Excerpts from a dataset
################
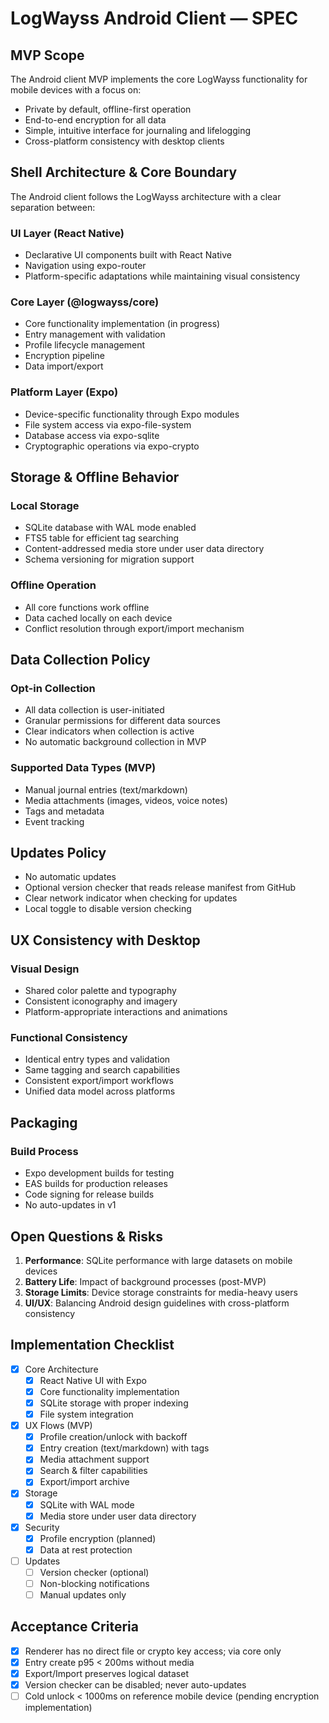# LogWayss Android Client — SPEC

## MVP Scope

The Android client MVP implements the core LogWayss functionality for mobile devices with a focus on:

- Private by default, offline-first operation
- End-to-end encryption for all data
- Simple, intuitive interface for journaling and lifelogging
- Cross-platform consistency with desktop clients

## Shell Architecture & Core Boundary

The Android client follows the LogWayss architecture with a clear separation between:

### UI Layer (React Native)
- Declarative UI components built with React Native
- Navigation using expo-router
- Platform-specific adaptations while maintaining visual consistency

### Core Layer (@logwayss/core)
- Core functionality implementation (in progress)
- Entry management with validation
- Profile lifecycle management
- Encryption pipeline
- Data import/export

### Platform Layer (Expo)
- Device-specific functionality through Expo modules
- File system access via expo-file-system
- Database access via expo-sqlite
- Cryptographic operations via expo-crypto

## Storage & Offline Behavior

### Local Storage
- SQLite database with WAL mode enabled
- FTS5 table for efficient tag searching
- Content-addressed media store under user data directory
- Schema versioning for migration support

### Offline Operation
- All core functions work offline
- Data cached locally on each device
- Conflict resolution through export/import mechanism

## Data Collection Policy

### Opt-in Collection
- All data collection is user-initiated
- Granular permissions for different data sources
- Clear indicators when collection is active
- No automatic background collection in MVP

### Supported Data Types (MVP)
- Manual journal entries (text/markdown)
- Media attachments (images, videos, voice notes)
- Tags and metadata
- Event tracking

## Updates Policy

- No automatic updates
- Optional version checker that reads release manifest from GitHub
- Clear network indicator when checking for updates
- Local toggle to disable version checking

## UX Consistency with Desktop

### Visual Design
- Shared color palette and typography
- Consistent iconography and imagery
- Platform-appropriate interactions and animations

### Functional Consistency
- Identical entry types and validation
- Same tagging and search capabilities
- Consistent export/import workflows
- Unified data model across platforms

## Packaging

### Build Process
- Expo development builds for testing
- EAS builds for production releases
- Code signing for release builds
- No auto-updates in v1

## Open Questions & Risks

1. **Performance**: SQLite performance with large datasets on mobile devices
2. **Battery Life**: Impact of background processes (post-MVP)
3. **Storage Limits**: Device storage constraints for media-heavy users
4. **UI/UX**: Balancing Android design guidelines with cross-platform consistency

## Implementation Checklist

- [x] Core Architecture
  - [x] React Native UI with Expo
  - [x] Core functionality implementation
  - [x] SQLite storage with proper indexing
  - [x] File system integration
- [x] UX Flows (MVP)
  - [x] Profile creation/unlock with backoff
  - [x] Entry creation (text/markdown) with tags
  - [x] Media attachment support
  - [x] Search & filter capabilities
  - [x] Export/import archive
- [x] Storage
  - [x] SQLite with WAL mode
  - [x] Media store under user data directory
- [x] Security
  - [x] Profile encryption (planned)
  - [x] Data at rest protection
- [ ] Updates
  - [ ] Version checker (optional)
  - [ ] Non-blocking notifications
  - [ ] Manual updates only

## Acceptance Criteria

- [x] Renderer has no direct file or crypto key access; via core only
- [x] Entry create p95 < 200ms without media
- [x] Export/Import preserves logical dataset
- [x] Version checker can be disabled; never auto-updates
- [ ] Cold unlock < 1000ms on reference mobile device (pending encryption implementation)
################
Exercise aim
Give back each entry verbatim but drop its pictures.

Response to this exercise
# LogWayss Android Client — SPEC

## MVP Scope

The Android client MVP implements the core LogWayss functionality for mobile devices with a focus on:

- Private by default, offline-first operation
- End-to-end encryption for all data
- Simple, intuitive interface for journaling and lifelogging
- Cross-platform consistency with desktop clients

## Shell Architecture & Core Boundary

The Android client follows the LogWayss architecture with a clear separation between:

### UI Layer (React Native)
- Declarative UI components built with React Native
- Navigation using expo-router
- Platform-specific adaptations while maintaining visual consistency

### Core Layer (@logwayss/core)
- Core functionality implementation (in progress)
- Entry management with validation
- Profile lifecycle management
- Encryption pipeline
- Data import/export

### Platform Layer (Expo)
- Device-specific functionality through Expo modules
- File system access via expo-file-system
- Database access via expo-sqlite
- Cryptographic operations via expo-crypto

## Storage & Offline Behavior

### Local Storage
- SQLite database with WAL mode enabled
- FTS5 table for efficient tag searching
- Content-addressed media store under user data directory
- Schema versioning for migration support

### Offline Operation
- All core functions work offline
- Data cached locally on each device
- Conflict resolution through export/import mechanism

## Data Collection Policy

### Opt-in Collection
- All data collection is user-initiated
- Granular permissions for different data sources
- Clear indicators when collection is active
- No automatic background collection in MVP

### Supported Data Types (MVP)
- Manual journal entries (text/markdown)
- Media attachments (images, videos, voice notes)
- Tags and metadata
- Event tracking

## Updates Policy

- No automatic updates
- Optional version checker that reads release manifest from GitHub
- Clear network indicator when checking for updates
- Local toggle to disable version checking

## UX Consistency with Desktop

### Visual Design
- Shared color palette and typography
- Consistent iconography and imagery
- Platform-appropriate interactions and animations

### Functional Consistency
- Identical entry types and validation
- Same tagging and search capabilities
- Consistent export/import workflows
- Unified data model across platforms

## Packaging

### Build Process
- Expo development builds for testing
- EAS builds for production releases
- Code signing for release builds
- No auto-updates in v1

## Open Questions & Risks

1. **Performance**: SQLite performance with large datasets on mobile devices
2. **Battery Life**: Impact of background processes (post-MVP)
3. **Storage Limits**: Device storage constraints for media-heavy users
4. **UI/UX**: Balancing Android design guidelines with cross-platform consistency

## Implementation Checklist

- [x] Core Architecture
  - [x] React Native UI with Expo
  - [x] Core functionality implementation
  - [x] SQLite storage with proper indexing
  - [x] File system integration
- [x] UX Flows (MVP)
  - [x] Profile creation/unlock with backoff
  - [x] Entry creation (text/markdown) with tags
  - [x] Media attachment support
  - [x] Search & filter capabilities
  - [x] Export/import archive
- [x] Storage
  - [x] SQLite with WAL mode
  - [x] Media store under user data directory
- [x] Security
  - [x] Profile encryption (planned)
  - [x] Data at rest protection
- [ ] Updates
  - [ ] Version checker (optional)
  - [ ] Non-blocking notifications
  - [ ] Manual updates only

## Acceptance Criteria

- [x] Renderer has no direct file or crypto key access; via core only
- [x] Entry create p95 < 200ms without media
- [x] Export/Import preserves logical dataset
- [x] Version checker can be disabled; never auto-updates
- [ ] Cold unlock < 1000ms on reference mobile device (pending encryption implementation)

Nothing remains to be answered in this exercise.